Segment Start: THE DATA

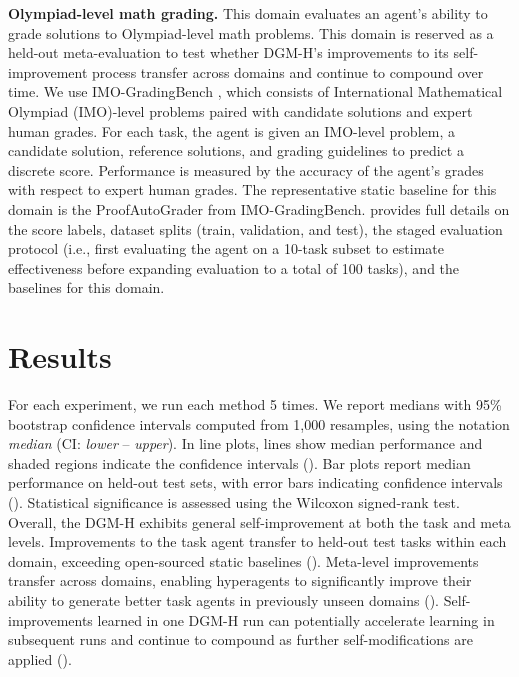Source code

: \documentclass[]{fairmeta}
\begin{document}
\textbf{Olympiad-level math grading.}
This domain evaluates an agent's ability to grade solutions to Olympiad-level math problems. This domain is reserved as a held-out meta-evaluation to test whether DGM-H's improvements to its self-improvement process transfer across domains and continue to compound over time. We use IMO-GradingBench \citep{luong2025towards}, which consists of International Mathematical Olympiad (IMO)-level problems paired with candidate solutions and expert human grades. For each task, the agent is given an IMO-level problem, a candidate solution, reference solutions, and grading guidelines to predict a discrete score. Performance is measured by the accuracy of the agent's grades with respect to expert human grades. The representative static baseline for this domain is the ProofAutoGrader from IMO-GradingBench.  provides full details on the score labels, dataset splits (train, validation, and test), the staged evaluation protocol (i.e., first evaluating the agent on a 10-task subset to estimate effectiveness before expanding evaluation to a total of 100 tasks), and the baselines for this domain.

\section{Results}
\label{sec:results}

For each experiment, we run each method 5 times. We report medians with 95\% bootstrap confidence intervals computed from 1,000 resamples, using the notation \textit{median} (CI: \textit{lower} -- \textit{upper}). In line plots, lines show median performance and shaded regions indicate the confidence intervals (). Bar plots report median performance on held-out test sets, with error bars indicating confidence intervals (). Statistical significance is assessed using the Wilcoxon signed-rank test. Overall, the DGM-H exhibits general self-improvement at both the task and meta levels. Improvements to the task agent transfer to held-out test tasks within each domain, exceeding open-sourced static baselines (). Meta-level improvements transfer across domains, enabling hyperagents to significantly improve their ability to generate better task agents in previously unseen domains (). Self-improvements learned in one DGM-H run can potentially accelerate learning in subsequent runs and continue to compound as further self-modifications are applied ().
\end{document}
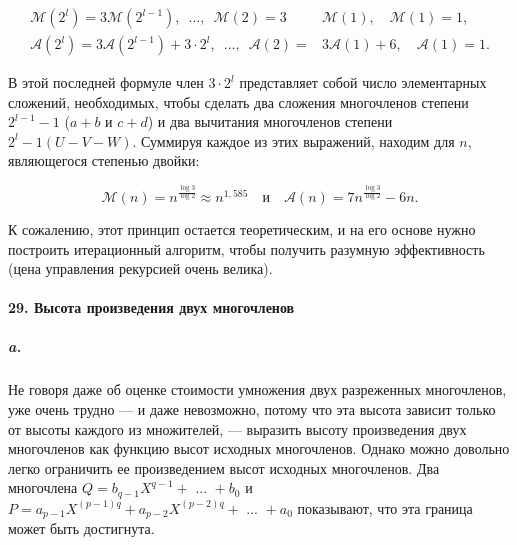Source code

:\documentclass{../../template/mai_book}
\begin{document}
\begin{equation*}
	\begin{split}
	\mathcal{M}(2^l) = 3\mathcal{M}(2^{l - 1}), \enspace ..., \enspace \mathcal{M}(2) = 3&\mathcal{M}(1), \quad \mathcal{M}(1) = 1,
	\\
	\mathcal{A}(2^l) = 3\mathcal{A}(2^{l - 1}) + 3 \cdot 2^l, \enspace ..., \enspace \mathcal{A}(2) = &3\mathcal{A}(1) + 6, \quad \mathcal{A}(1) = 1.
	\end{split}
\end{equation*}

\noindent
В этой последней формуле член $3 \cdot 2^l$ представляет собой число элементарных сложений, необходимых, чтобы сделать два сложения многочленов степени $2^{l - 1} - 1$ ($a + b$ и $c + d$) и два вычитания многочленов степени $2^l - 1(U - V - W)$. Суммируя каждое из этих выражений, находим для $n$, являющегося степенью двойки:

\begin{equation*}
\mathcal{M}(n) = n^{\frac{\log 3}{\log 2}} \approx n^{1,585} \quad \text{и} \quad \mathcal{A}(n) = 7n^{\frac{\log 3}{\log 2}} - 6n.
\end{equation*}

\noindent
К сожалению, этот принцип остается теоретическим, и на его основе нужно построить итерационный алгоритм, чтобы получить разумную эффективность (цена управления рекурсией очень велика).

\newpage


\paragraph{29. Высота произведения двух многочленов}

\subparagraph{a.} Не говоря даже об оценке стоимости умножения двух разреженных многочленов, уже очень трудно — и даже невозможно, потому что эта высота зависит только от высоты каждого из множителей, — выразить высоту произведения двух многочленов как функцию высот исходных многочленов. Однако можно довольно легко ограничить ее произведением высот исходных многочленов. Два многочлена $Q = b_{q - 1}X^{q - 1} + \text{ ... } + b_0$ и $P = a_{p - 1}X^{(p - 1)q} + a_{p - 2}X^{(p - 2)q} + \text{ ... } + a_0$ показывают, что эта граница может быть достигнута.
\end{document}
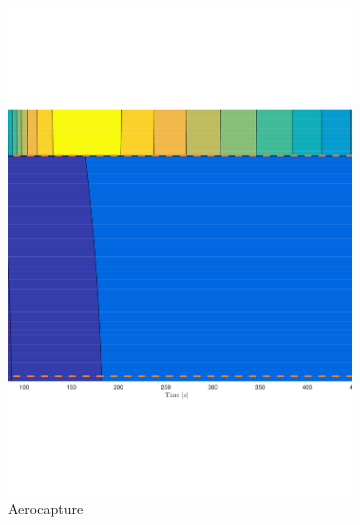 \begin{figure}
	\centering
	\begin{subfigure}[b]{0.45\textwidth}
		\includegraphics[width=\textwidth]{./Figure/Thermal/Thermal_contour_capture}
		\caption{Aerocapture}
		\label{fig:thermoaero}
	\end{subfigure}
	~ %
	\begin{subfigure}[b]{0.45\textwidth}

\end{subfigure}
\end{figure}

Segment End: THE DATA

__EXERCISE OBJECTIVE__. I need the number of lines in the entries that include "чтобы"; please give that number and nothing else.

__RESPONSE BOX__. 2